◆ What the task requires ◆
What you write must match the records exactly, except for the images, which are left out.

- - - - - - -

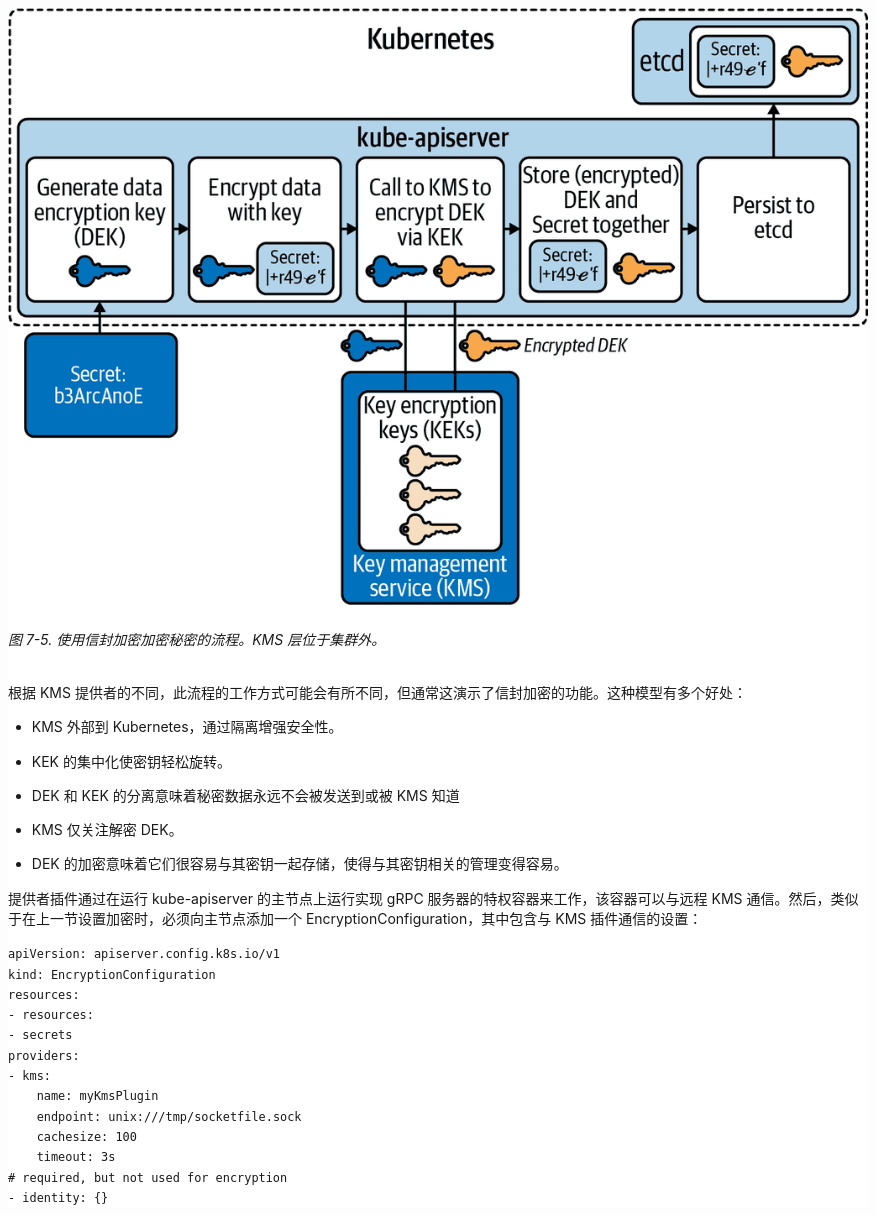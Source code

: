 ![prku 0705](img/prku_0705.png)

###### 图 7-5. 使用信封加密加密秘密的流程。KMS 层位于集群外。

根据 KMS 提供者的不同，此流程的工作方式可能会有所不同，但通常这演示了信封加密的功能。这种模型有多个好处：

+   KMS 外部到 Kubernetes，通过隔离增强安全性。

+   KEK 的集中化使密钥轻松旋转。

+   DEK 和 KEK 的分离意味着秘密数据永远不会被发送到或被 KMS 知道

+   KMS 仅关注解密 DEK。

+   DEK 的加密意味着它们很容易与其密钥一起存储，使得与其密钥相关的管理变得容易。

提供者插件通过在运行 kube-apiserver 的主节点上运行实现 gRPC 服务器的特权容器来工作，该容器可以与远程 KMS 通信。然后，类似于在上一节设置加密时，必须向主节点添加一个 EncryptionConfiguration，其中包含与 KMS 插件通信的设置：

```
apiVersion: apiserver.config.k8s.io/v1
kind: EncryptionConfiguration
resources:
- resources:
- secrets
providers:
- kms:
    name: myKmsPlugin
    endpoint: unix:///tmp/socketfile.sock
    cachesize: 100
    timeout: 3s
# required, but not used for encryption
- identity: {}
```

- - - - - - -

◆ Written response ◆
Source code

: ![prku 0705](img/prku_0705.png)

###### 图 7-5. 使用信封加密加密秘密的流程。KMS 层位于集群外。

根据 KMS 提供者的不同，此流程的工作方式可能会有所不同，但通常这演示了信封加密的功能。这种模型有多个好处：

+   KMS 外部到 Kubernetes，通过隔离增强安全性。

+   KEK 的集中化使密钥轻松旋转。

+   DEK 和 KEK 的分离意味着秘密数据永远不会被发送到或被 KMS 知道

+   KMS 仅关注解密 DEK。

+   DEK 的加密意味着它们很容易与其密钥一起存储，使得与其密钥相关的管理变得容易。

提供者插件通过在运行 kube-apiserver 的主节点上运行实现 gRPC 服务器的特权容器来工作，该容器可以与远程 KMS 通信。然后，类似于在上一节设置加密时，必须向主节点添加一个 EncryptionConfiguration，其中包含与 KMS 插件通信的设置：

```
apiVersion: apiserver.config.k8s.io/v1
kind: EncryptionConfiguration
resources:
- resources:
- secrets
providers:
- kms:
    name: myKmsPlugin
    endpoint: unix:///tmp/socketfile.sock
    cachesize: 100
    timeout: 3s
# required, but not used for encryption
- identity: {}
```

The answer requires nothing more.